Talk about changing times. An old gasification plant in West Terre Haute, Indiana is getting a new life. It will use petroleum coke and biomass to produce hydrogen for power. It will also capture and sequester the resulting CO2. Just how realistic is this pursuit and just how clean is the process?
The developers say that it is viable. The hydrogen will be separated and the resulting energy is expected to be sold to power generators and chemical makers. Using a proprietary process, the CO2 will be captured and buried. It is a cost effective endeavor, they add, because it is repurposing an existing asset. It has also received both federal funding and federal tax credits.
“For all of those reasons this is a clean energy project that is likely to move forward,” says Beth Carter, senior business manager for clean hydrogen at Honeywell, in a Zoom conversation with this reporter. “These projects are commercially available today. The energy transition is not something that will happen in a decade or two. We are showing the world it is happening now and that it is important.”

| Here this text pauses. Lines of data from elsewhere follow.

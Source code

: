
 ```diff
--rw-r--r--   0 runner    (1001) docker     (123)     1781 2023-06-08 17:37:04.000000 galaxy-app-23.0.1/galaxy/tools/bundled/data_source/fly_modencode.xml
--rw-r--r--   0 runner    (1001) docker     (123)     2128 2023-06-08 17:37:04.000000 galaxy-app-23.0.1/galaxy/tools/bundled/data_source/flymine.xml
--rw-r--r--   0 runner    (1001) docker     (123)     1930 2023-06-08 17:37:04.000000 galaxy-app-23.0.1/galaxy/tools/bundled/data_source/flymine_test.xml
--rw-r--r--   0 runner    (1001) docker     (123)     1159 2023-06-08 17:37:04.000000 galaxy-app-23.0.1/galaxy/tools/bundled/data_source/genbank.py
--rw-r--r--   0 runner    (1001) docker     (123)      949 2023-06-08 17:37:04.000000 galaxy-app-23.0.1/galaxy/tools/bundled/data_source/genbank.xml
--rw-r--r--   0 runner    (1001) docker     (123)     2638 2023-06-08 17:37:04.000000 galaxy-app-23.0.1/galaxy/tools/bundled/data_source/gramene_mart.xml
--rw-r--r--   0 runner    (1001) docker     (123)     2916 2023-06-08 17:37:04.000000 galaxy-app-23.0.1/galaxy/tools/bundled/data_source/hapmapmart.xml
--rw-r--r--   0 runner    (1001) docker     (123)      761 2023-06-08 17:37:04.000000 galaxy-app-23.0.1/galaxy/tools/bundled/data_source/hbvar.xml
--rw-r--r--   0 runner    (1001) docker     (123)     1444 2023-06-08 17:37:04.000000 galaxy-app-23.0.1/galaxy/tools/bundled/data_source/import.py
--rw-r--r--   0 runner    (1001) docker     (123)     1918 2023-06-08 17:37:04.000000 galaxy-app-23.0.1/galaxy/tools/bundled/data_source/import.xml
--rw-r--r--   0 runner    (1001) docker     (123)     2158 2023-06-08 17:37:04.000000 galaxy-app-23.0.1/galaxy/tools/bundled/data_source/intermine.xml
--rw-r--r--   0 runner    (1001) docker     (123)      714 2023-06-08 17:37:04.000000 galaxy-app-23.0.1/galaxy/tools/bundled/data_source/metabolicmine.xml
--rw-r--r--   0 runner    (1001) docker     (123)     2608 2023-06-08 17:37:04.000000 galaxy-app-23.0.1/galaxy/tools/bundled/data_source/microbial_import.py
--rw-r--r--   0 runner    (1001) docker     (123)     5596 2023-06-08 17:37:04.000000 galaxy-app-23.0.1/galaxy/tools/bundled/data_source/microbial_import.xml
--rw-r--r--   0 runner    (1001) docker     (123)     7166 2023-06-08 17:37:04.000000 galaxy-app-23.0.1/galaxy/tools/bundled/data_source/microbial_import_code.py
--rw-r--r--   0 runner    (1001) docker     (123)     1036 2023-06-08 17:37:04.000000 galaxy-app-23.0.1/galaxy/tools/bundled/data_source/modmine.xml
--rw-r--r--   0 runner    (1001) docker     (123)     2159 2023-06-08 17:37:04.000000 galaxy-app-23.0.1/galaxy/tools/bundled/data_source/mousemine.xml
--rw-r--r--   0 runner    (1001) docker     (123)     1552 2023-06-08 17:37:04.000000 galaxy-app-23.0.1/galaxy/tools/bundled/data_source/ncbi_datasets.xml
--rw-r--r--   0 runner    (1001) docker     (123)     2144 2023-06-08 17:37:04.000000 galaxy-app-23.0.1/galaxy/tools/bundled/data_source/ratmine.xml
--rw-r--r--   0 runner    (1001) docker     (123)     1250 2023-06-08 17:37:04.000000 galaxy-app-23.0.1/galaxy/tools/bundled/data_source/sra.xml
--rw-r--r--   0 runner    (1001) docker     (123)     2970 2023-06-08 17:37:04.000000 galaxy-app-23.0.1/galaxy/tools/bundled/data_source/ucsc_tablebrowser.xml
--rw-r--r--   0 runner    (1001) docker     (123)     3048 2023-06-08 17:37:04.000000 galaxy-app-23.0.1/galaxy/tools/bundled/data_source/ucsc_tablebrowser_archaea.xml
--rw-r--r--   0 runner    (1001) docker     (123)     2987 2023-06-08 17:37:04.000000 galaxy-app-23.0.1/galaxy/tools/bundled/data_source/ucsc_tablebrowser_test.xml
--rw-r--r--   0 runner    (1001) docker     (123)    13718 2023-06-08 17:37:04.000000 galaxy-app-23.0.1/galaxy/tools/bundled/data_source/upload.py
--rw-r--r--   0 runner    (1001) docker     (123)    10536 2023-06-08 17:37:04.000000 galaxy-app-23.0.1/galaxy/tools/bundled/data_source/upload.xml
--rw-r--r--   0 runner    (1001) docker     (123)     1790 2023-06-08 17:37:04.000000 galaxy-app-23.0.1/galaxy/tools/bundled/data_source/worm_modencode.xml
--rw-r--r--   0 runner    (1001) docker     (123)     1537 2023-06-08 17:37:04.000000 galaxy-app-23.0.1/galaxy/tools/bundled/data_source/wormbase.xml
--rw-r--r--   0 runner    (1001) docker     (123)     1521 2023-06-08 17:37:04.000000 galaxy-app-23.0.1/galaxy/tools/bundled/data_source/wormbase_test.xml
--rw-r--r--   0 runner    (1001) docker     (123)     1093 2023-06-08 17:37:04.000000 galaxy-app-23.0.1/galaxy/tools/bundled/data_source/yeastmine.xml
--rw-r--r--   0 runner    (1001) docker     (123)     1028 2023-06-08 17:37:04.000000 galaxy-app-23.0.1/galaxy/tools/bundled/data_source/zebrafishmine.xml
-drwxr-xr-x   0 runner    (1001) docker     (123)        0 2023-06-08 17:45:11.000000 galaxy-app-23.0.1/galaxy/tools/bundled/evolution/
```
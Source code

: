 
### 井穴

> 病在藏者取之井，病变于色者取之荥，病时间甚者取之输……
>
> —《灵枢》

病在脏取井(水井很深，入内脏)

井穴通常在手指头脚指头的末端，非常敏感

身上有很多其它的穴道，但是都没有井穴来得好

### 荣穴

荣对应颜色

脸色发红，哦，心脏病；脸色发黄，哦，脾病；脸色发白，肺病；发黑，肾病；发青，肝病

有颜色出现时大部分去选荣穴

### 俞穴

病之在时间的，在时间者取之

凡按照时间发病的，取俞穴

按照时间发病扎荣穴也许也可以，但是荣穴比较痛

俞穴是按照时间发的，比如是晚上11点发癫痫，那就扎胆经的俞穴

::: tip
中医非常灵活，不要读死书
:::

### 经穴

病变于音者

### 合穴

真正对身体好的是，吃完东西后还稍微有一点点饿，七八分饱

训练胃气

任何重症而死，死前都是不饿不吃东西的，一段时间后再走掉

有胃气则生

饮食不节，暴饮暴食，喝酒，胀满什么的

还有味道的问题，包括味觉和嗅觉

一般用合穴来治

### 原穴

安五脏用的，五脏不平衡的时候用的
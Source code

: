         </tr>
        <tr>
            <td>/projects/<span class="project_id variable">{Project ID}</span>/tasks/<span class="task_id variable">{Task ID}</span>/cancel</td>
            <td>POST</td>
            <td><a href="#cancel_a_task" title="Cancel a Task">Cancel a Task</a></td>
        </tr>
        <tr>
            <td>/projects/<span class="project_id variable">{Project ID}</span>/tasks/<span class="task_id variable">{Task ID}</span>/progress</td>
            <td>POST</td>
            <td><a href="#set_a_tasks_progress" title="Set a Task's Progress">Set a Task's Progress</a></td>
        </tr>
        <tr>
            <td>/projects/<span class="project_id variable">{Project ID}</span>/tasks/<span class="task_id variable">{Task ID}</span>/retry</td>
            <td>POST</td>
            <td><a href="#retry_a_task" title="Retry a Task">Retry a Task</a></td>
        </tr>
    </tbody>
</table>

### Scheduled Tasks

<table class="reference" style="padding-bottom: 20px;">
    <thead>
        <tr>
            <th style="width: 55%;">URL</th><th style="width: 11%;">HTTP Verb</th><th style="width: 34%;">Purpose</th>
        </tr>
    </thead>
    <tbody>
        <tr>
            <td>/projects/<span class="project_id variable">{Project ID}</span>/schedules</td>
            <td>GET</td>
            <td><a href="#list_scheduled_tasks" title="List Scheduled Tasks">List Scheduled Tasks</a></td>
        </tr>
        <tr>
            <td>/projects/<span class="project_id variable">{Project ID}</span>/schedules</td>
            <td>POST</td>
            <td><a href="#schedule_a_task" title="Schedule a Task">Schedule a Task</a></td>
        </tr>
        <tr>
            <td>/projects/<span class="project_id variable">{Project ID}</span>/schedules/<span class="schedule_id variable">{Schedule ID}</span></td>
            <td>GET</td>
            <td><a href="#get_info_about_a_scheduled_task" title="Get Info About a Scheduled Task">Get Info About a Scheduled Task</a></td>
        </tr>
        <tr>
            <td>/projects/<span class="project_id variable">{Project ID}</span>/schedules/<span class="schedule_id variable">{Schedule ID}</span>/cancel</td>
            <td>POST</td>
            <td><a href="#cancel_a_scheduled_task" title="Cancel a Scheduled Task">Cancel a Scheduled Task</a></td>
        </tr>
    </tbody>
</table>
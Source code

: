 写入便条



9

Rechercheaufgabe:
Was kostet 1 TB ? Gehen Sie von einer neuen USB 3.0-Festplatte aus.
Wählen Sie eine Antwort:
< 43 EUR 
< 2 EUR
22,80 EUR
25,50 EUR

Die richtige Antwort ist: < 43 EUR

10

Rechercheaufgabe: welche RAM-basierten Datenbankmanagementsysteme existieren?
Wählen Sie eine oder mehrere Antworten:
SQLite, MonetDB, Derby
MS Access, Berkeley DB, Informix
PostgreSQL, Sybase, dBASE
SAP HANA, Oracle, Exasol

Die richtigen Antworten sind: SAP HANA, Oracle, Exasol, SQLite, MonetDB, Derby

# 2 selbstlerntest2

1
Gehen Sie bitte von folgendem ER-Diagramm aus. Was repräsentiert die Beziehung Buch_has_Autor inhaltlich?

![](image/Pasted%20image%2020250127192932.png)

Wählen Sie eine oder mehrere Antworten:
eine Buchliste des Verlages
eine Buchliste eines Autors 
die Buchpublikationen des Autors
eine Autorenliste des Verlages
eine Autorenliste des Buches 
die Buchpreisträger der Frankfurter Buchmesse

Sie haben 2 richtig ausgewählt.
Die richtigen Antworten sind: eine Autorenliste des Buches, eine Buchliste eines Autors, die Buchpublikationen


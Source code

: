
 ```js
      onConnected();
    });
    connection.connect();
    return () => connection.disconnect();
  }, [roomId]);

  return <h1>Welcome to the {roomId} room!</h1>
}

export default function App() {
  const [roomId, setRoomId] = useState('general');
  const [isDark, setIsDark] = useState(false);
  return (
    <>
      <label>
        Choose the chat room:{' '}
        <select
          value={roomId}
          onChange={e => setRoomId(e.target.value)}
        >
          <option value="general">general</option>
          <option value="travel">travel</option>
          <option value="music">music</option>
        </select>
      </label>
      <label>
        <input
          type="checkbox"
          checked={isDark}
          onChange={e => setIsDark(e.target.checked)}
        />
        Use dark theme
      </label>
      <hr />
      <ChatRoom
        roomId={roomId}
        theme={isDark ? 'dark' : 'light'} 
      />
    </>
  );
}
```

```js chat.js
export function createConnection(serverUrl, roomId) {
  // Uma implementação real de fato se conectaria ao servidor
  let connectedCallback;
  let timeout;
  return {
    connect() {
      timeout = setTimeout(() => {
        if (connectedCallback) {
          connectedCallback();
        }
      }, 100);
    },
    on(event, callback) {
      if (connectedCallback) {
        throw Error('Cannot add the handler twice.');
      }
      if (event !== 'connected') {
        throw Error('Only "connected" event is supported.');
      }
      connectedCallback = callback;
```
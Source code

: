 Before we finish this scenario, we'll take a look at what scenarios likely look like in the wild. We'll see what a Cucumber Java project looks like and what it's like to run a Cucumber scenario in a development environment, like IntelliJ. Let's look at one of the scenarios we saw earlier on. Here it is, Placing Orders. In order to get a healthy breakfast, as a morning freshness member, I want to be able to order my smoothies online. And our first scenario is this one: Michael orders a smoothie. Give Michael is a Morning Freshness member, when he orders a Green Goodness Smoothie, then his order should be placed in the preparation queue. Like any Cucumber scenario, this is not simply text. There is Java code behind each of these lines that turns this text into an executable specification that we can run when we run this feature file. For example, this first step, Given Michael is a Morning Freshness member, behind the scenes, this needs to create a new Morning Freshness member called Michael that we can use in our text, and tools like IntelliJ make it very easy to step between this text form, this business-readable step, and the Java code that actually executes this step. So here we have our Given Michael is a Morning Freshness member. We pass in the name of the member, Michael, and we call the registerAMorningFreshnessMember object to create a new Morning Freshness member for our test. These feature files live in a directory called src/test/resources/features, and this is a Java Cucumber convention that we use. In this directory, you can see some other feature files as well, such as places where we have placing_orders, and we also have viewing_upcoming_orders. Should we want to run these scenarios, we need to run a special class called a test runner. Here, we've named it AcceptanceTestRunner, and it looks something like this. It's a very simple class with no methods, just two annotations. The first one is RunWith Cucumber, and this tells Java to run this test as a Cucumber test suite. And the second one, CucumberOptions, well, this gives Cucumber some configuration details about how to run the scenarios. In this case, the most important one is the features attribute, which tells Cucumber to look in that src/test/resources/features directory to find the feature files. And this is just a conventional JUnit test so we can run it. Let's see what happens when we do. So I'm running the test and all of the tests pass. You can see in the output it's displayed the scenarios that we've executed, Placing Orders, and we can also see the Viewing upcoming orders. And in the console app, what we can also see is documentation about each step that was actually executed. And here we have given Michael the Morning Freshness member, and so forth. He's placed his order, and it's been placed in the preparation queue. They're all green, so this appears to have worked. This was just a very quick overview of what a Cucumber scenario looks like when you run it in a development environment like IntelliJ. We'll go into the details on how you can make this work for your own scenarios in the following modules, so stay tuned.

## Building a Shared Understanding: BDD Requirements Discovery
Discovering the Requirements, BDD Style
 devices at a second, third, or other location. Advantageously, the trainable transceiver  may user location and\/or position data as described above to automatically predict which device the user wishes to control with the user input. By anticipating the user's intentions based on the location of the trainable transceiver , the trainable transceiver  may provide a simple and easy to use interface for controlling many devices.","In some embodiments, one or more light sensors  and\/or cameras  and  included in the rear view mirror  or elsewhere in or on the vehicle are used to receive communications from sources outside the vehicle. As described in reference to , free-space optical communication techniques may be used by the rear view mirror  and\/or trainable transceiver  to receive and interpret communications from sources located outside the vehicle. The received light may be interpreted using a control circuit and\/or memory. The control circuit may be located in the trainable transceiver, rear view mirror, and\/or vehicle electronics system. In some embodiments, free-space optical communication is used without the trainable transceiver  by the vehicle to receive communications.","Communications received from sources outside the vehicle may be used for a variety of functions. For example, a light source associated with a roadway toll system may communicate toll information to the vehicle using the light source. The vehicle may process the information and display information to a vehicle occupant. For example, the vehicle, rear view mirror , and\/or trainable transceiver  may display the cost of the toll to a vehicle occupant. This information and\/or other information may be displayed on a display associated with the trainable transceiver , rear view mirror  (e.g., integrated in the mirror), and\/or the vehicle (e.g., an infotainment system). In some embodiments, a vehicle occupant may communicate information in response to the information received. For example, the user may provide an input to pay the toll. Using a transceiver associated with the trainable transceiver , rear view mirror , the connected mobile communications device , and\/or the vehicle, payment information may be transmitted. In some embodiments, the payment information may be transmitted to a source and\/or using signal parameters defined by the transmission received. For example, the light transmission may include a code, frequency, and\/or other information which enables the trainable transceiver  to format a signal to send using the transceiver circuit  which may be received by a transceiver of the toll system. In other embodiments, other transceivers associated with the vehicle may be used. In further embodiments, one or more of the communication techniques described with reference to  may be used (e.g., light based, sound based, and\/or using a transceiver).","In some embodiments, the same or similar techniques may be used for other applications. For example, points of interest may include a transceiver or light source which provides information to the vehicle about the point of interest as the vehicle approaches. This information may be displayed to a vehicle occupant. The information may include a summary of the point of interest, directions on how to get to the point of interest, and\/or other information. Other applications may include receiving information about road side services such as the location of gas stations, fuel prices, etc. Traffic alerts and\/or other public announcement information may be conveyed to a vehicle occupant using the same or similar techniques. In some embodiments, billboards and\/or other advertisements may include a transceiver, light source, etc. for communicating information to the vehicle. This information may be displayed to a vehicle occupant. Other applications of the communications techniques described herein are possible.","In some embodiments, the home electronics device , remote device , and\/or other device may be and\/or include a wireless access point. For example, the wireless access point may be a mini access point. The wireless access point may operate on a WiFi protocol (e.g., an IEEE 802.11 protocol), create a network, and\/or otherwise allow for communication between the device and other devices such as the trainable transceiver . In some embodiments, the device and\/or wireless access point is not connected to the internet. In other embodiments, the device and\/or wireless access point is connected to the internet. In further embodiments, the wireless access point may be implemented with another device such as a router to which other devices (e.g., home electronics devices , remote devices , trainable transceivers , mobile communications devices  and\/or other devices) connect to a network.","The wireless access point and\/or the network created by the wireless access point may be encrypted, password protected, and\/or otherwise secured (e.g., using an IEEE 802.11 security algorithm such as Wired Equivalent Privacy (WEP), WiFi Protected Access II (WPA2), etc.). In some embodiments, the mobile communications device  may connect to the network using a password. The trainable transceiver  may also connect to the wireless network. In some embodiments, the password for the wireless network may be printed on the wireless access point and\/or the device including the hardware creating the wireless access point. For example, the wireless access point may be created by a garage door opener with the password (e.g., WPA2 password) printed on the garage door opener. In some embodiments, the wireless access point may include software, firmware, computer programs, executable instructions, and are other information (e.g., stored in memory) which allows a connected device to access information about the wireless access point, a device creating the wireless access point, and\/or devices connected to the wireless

It’s a dual operation between Wabash Valley Resources LLC and Honeywell UOP technologies to capture and sequester up to 1.65 million tons of CO2 a year. While it got funding from the Department of Energy’s “Carbon Storage Program,” the companies said that this is small percentage of the overall $600 million cost. Meantime, the conversion of the gasification plant got started in 2020 and the developers expect the remodeled facility to generate 300 megawatts of electricity with net-zero CO2 emissions in 2024.